Drones Could Replace $127 Billion Worth Of Human Labor (businessinsider.com.au)
An anonymous reader quotes a report from Business Insider: A new report from PwC finds that drones could replace $127 billion worth of human labor and services across several industries. Infrastructure and agriculture make up the largest chunks of the potential value -- some $77.6 billion between them -- including services like completing the last mile of delivery routes and spraying crops with laser-like precision. Economists seem to agree that robot automation poses real threats to human labour within the next few decades. Drones are a cheap, versatile first step toward that future. According to the new PwC report, they're also a solid cost-cutting measure. Along with infrastructure and agriculture, drones will help tech giants like Amazon deliver packages, allow security companies to better monitor their sites, help producers and advertisers to film projects, allow telecommunication firms to easily check on their towers, and give mining companies a new way to plan their digs.
It is productive human effort that CREATES wealth
Human effort is made more productive by technological growth. In the early 1900s, 60% of United States laborers were agricultural workers; we invented tons of new farm technologies, and now 2% of United States workers provide food, fiber (clothing), and biofuels for the US and an export market--and half their output is global exports. Just in 1950, middle-class American families spent over 30% of their household income on food; with advances in agricultural technology replacing humans with technology produced using fewer humans than the technology replaced, people now spend under 12% of their income on food.
Human effort doesn't create wealth; output creates wealth. Technology increases output. The single, simple danger is removing jobs too quickly to replace them: once you've deployed new technology and eliminated the corresponding jobs, wage-labor costs go down, and the minimum price drops; it takes time for market forces (notably inflation pressure and competition--both directly with producers of similar goods and indirectly with *anything* *else* consumers might buy instead of fancy Uggs or tablets or paperback books) to leave the money back in consumer hands, and then laborers have to compete with machines on wage-labor costs.
Minimum wage hikes exacerbate this by speeding the replacement of labor with machines WITHOUT a corresponding reduction in wage-labor cost, thus without increasing consumer buying power: instead of costing $40, a Toaster suddenly costs $55, but we replace the high-wage humans with lower-cost machines to make a $50 toaster. Consumers are no more wealthy, and thus can't buy more stuff, thus can't create new jobs (and, in the case where the cost of labor-replacing machines exceeds the pre-wage-increase cost of human labor, the consumer base becomes *less* capable of sustaining existing jobs, and so more people go unemployed). At the same time, with wage-labor being more expensive, it's harder for consumers to supply the purchasing power to create new jobs for the displaced: your economy gets poorer.

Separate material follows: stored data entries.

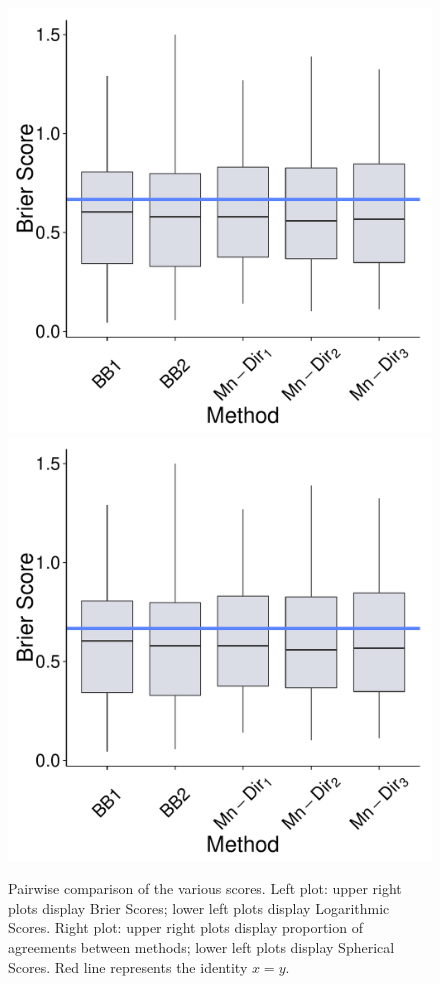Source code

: \documentclass[journal,article,accept,moreauthors,pdftex,12pt,a4paper]{mdpi}
\begin{document}
	
		\begin{figure}[H]
			\centering
			\includegraphics[page=13,scale=0.48]{futebolComparacaoModelosForPaper.pdf}
			\includegraphics[page=14,scale=0.48]{futebolComparacaoModelosForPaper.pdf}\\
			\caption{Pairwise comparison of the various scores. Left plot: upper right plots display Brier Scores;
			lower left plots display Logarithmic Scores. Right plot: upper right plots display proportion of agreements
			between methods; lower left  plots display Spherical Scores. Red line represents the identity $x=y$.}
			\label{fig::scores2}
		\end{figure}
		
\end{document}
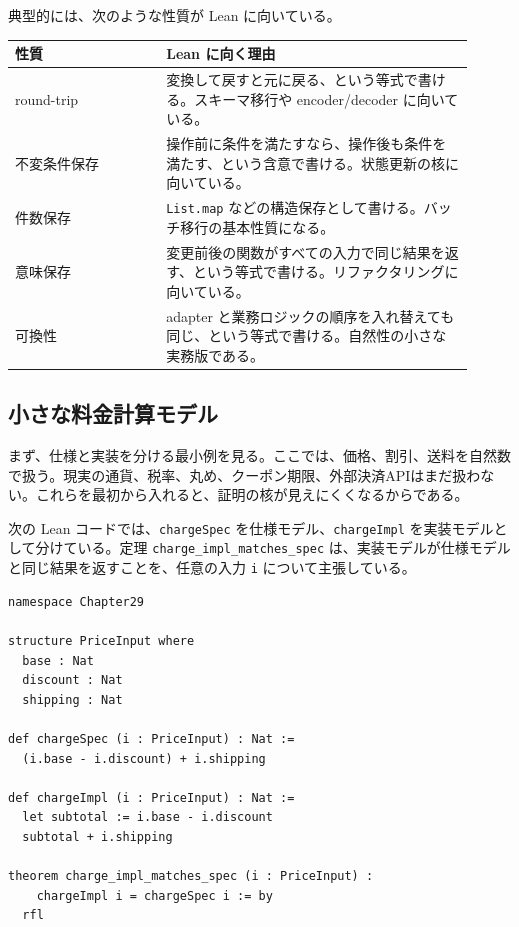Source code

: 典型的には、次のような性質が Lean に向いている。

\begin{longtable}{p{0.30\linewidth}p{0.61\linewidth}}
\toprule
\textbf{性質} & \textbf{Lean に向く理由} \\
\midrule
round-trip & 変換して戻すと元に戻る、という等式で書ける。スキーマ移行や encoder/decoder に向いている。 \\
不変条件保存 & 操作前に条件を満たすなら、操作後も条件を満たす、という含意で書ける。状態更新の核に向いている。 \\
件数保存 & \texttt{List.map} などの構造保存として書ける。バッチ移行の基本性質になる。 \\
意味保存 & 変更前後の関数がすべての入力で同じ結果を返す、という等式で書ける。リファクタリングに向いている。 \\
可換性 & adapter と業務ロジックの順序を入れ替えても同じ、という等式で書ける。自然性の小さな実務版である。 \\
\bottomrule
\end{longtable}

\subsection{小さな料金計算モデル}

まず、仕様と実装を分ける最小例を見る。ここでは、価格、割引、送料を自然数で扱う。現実の通貨、税率、丸め、クーポン期限、外部決済APIはまだ扱わない。これらを最初から入れると、証明の核が見えにくくなるからである。

\begin{leanbox}
次の Lean コードでは、\texttt{chargeSpec} を仕様モデル、\texttt{chargeImpl} を実装モデルとして分けている。定理 \texttt{charge\_impl\_matches\_spec} は、実装モデルが仕様モデルと同じ結果を返すことを、任意の入力 \texttt{i} について主張している。
\end{leanbox}

\begin{listing}[htbp]
\begin{verbatim}
namespace Chapter29

structure PriceInput where
  base : Nat
  discount : Nat
  shipping : Nat

def chargeSpec (i : PriceInput) : Nat :=
  (i.base - i.discount) + i.shipping

def chargeImpl (i : PriceInput) : Nat :=
  let subtotal := i.base - i.discount
  subtotal + i.shipping

theorem charge_impl_matches_spec (i : PriceInput) :
    chargeImpl i = chargeSpec i := by
  rfl
\end{verbatim}
\caption{仕様モデルと実装モデルを分ける}
\label{lst:ch29-charge-spec-impl}
\end{listing}

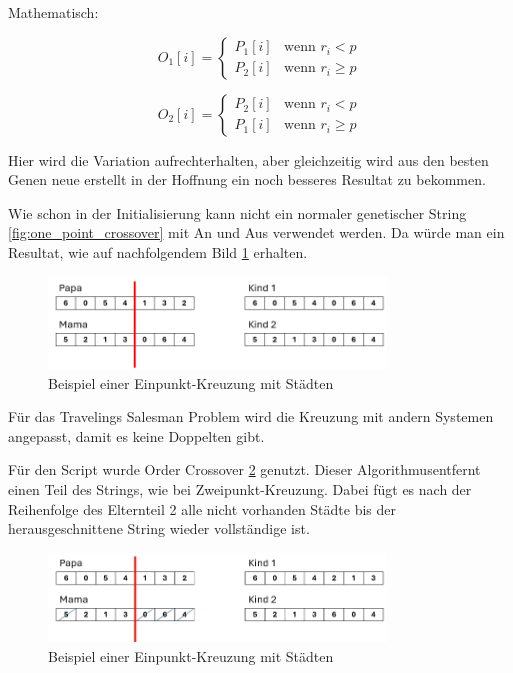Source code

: Mathematisch:

\[ O_1[i] = \begin{cases} 
P_1[i] & \text{wenn } r_i < p \\
P_2[i] & \text{wenn } r_i \geq p 
\end{cases} \]

\[ O_2[i] = \begin{cases} 
P_2[i] & \text{wenn } r_i < p \\
P_1[i] & \text{wenn } r_i \geq p 
\end{cases} \]

Hier wird die Variation aufrechterhalten, aber gleichzeitig 
wird aus den besten Genen neue erstellt in der Hoffnung ein 
noch besseres Resultat zu bekommen.

Wie schon in der Initialisierung kann nicht ein normaler 
genetischer String \ref{fig:one_point_crossover} mit An und 
Aus verwendet werden. Da würde man ein Resultat, wie auf 
nachfolgendem Bild \ref{fig:one_point_crossover_cities} erhalten.

\begin{figure} [h]
	\centering
	\includegraphics[width=0.8\textwidth]{
        papers/variationsprinzip_algorithmen/images/teil3/07_genetic_string_cities_crossover_standard.png
        }
	\caption{Beispiel einer Einpunkt-Kreuzung mit Städten}
	\label{fig:one_point_crossover_cities}
\end{figure}

Für das Travelings Salesman Problem wird die Kreuzung mit andern Systemen 
angepasst, damit es keine Doppelten gibt.

Für den Script wurde Order Crossover \ref{fig:crossover_order_cities} genutzt.
Dieser Algorithmusentfernt einen Teil des Strings, wie bei Zweipunkt-Kreuzung. 
Dabei fügt es nach der Reihenfolge des Elternteil 2 alle nicht vorhanden 
Städte bis der herausgeschnittene String wieder vollständige ist.

\begin{figure} [h]
	\centering
	\includegraphics[width=0.8\textwidth]{
        papers/variationsprinzip_algorithmen/images/teil3/08_genetic_string_cities_crossover_simple.png
        }
	\caption{Beispiel einer Einpunkt-Kreuzung mit Städten}
	\label{fig:crossover_order_cities}
\end{figure}


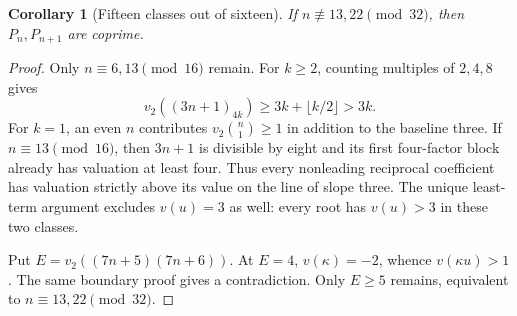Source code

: \documentclass[11pt]{article}
\newtheorem{corollary}{Corollary}
\begin{document}
\begin{corollary}[Fifteen classes out of sixteen]
\label{cor:fifteen-sixteenths}
If $n\not\equiv13,22\pmod{32}$, then $P_n,P_{n+1}$ are coprime.
\end{corollary}
\begin{proof}
Only $n\equiv6,13\pmod{16}$ remain.
For $k\ge2$, counting multiples of $2,4,8$ gives
\[
 v_2((3n+1)_{4k})\ge3k+\lfloor k/2\rfloor>3k.
\]
For $k=1$, an even $n$ contributes $v_2\binom n1\ge1$ in
addition to the baseline three. If $n\equiv13\pmod{16}$,
then $3n+1$ is divisible by eight and its first four-factor
block already has valuation at least four.
Thus every nonleading reciprocal coefficient has valuation
strictly above its value on the line of slope three.
The unique least-term argument excludes $v(u)=3$ as well:
every root has $v(u)>3$ in these two classes.

Put $E=v_2((7n+5)(7n+6))$.
At $E=4$, $v(\kappa)=-2$, whence $v(\kappa u)>1$.
The same boundary proof gives a contradiction.
Only $E\ge5$ remains, equivalent to $n\equiv13,22\pmod{32}$.
\end{proof}
\end{document}
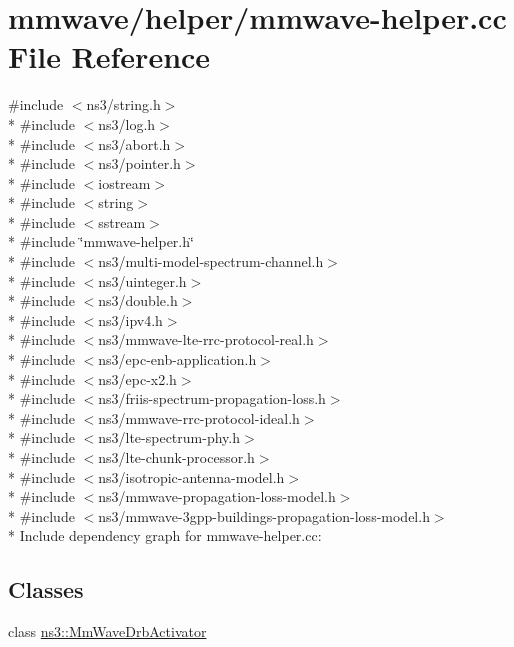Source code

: \hypertarget{mmwave-helper_8cc}{}\section{mmwave/helper/mmwave-\/helper.cc File Reference}
\label{mmwave-helper_8cc}
{\ttfamily \#include $<$ns3/string.\+h$>$}\\*
{\ttfamily \#include $<$ns3/log.\+h$>$}\\*
{\ttfamily \#include $<$ns3/abort.\+h$>$}\\*
{\ttfamily \#include $<$ns3/pointer.\+h$>$}\\*
{\ttfamily \#include $<$iostream$>$}\\*
{\ttfamily \#include $<$string$>$}\\*
{\ttfamily \#include $<$sstream$>$}\\*
{\ttfamily \#include \char`\"{}mmwave-\/helper.\+h\char`\"{}}\\*
{\ttfamily \#include $<$ns3/multi-\/model-\/spectrum-\/channel.\+h$>$}\\*
{\ttfamily \#include $<$ns3/uinteger.\+h$>$}\\*
{\ttfamily \#include $<$ns3/double.\+h$>$}\\*
{\ttfamily \#include $<$ns3/ipv4.\+h$>$}\\*
{\ttfamily \#include $<$ns3/mmwave-\/lte-\/rrc-\/protocol-\/real.\+h$>$}\\*
{\ttfamily \#include $<$ns3/epc-\/enb-\/application.\+h$>$}\\*
{\ttfamily \#include $<$ns3/epc-\/x2.\+h$>$}\\*
{\ttfamily \#include $<$ns3/friis-\/spectrum-\/propagation-\/loss.\+h$>$}\\*
{\ttfamily \#include $<$ns3/mmwave-\/rrc-\/protocol-\/ideal.\+h$>$}\\*
{\ttfamily \#include $<$ns3/lte-\/spectrum-\/phy.\+h$>$}\\*
{\ttfamily \#include $<$ns3/lte-\/chunk-\/processor.\+h$>$}\\*
{\ttfamily \#include $<$ns3/isotropic-\/antenna-\/model.\+h$>$}\\*
{\ttfamily \#include $<$ns3/mmwave-\/propagation-\/loss-\/model.\+h$>$}\\*
{\ttfamily \#include $<$ns3/mmwave-\/3gpp-\/buildings-\/propagation-\/loss-\/model.\+h$>$}\\*
Include dependency graph for mmwave-\/helper.cc\+:
\subsection*{Classes}
\begin{DoxyCompactItemize}
\item 
class \hyperlink{classns3_1_1MmWaveDrbActivator}{ns3\+::\+Mm\+Wave\+Drb\+Activator}
\end{DoxyCompactItemize}
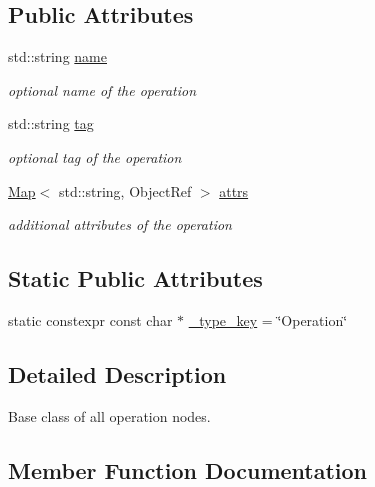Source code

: \subsection*{Public Attributes}
\begin{DoxyCompactItemize}
\item 
std\+::string \hyperlink{classtvm_1_1te_1_1OperationNode_ad2fd6f140257f7b3c311f88374fa74d2}{name}
\begin{DoxyCompactList}\small\item\em optional name of the operation \end{DoxyCompactList}\item 
std\+::string \hyperlink{classtvm_1_1te_1_1OperationNode_ae6ac4336e7dc2df84f128fc97a6cdb9b}{tag}
\begin{DoxyCompactList}\small\item\em optional tag of the operation \end{DoxyCompactList}\item 
\hyperlink{classtvm_1_1Map}{Map}$<$ std\+::string, Object\+Ref $>$ \hyperlink{classtvm_1_1te_1_1OperationNode_a009ebd67a59953ec9a587f9724afd538}{attrs}
\begin{DoxyCompactList}\small\item\em additional attributes of the operation \end{DoxyCompactList}\end{DoxyCompactItemize}
\subsection*{Static Public Attributes}
\begin{DoxyCompactItemize}
\item 
static constexpr const char $\ast$ \hyperlink{classtvm_1_1te_1_1OperationNode_a934232055f50cbd8df33f06f990229c5}{\+\_\+type\+\_\+key} = \char`\"{}Operation\char`\"{}
\end{DoxyCompactItemize}


\subsection{Detailed Description}
Base class of all operation nodes. 

\subsection{Member Function Documentation}
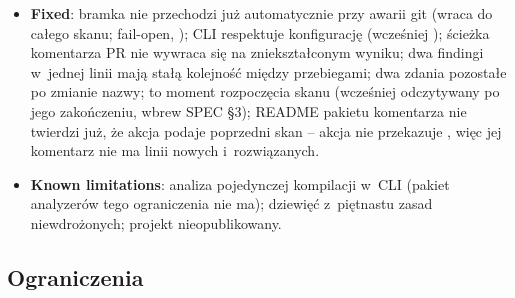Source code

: \begin{itemize}[leftmargin=*]
  \item \textbf{Fixed}: bramka nie przechodzi już automatycznie przy awarii git
        (wraca do całego skanu; fail-open, ); CLI respektuje konfigurację (wcześniej
        ); ścieżka komentarza PR nie wywraca się na zniekształconym
        wyniku; dwa findingi w~jednej linii mają stałą kolejność między przebiegami; dwa zdania
        pozostałe po zmianie nazwy;  to moment rozpoczęcia skanu
        (wcześniej odczytywany po jego zakończeniu, wbrew SPEC §3); README pakietu komentarza
        nie twierdzi już, że akcja podaje poprzedni skan -- akcja nie przekazuje
        , więc jej komentarz nie ma linii nowych i~rozwiązanych.
  \item \textbf{Known limitations}: analiza pojedynczej kompilacji w~CLI (pakiet analyzerów
        tego ograniczenia nie ma); dziewięć z~piętnastu zasad niewdrożonych; projekt
        nieopublikowany.
\end{itemize}


\subsection{Ograniczenia}\label{sec:portcullis-ograniczenia}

This is why economic policies such as non-wage standard-of-living systems like a Citizen's Dividend need to replace minimum wages. It's also why sales taxes are horrible, payroll taxes are bad, and progressive taxes are the best currently-known tax: sales and payroll tax increase consumer expenditure, thus creating a poorer consumer class and reducing the number of available jobs per consumer; while progressive income taxes allow you to reduce taxes on the working class consumer *without* raising taxes on the rich upper class as the income gap spreads, thus creating a more powerful consumer class and increasing the number of jobs available per consumer.
We need an increase in the take-home pay per wage-dollar expenditure: when your employer spend $1,000 on your salary, you should come home with something closer to $1,000. If you come home with $600, you still have to buy products at prices reflecting a portion of a wage-laborer's $1,000; if you come home with $800, that price is still based on a portion of the same $1,000 of wage-labor, but you're both taking home 1/3 more money out of that cost, and your ability to buy products is increased by that much.
Such policies are not very hard to design; transitioning onto them is the difficult part.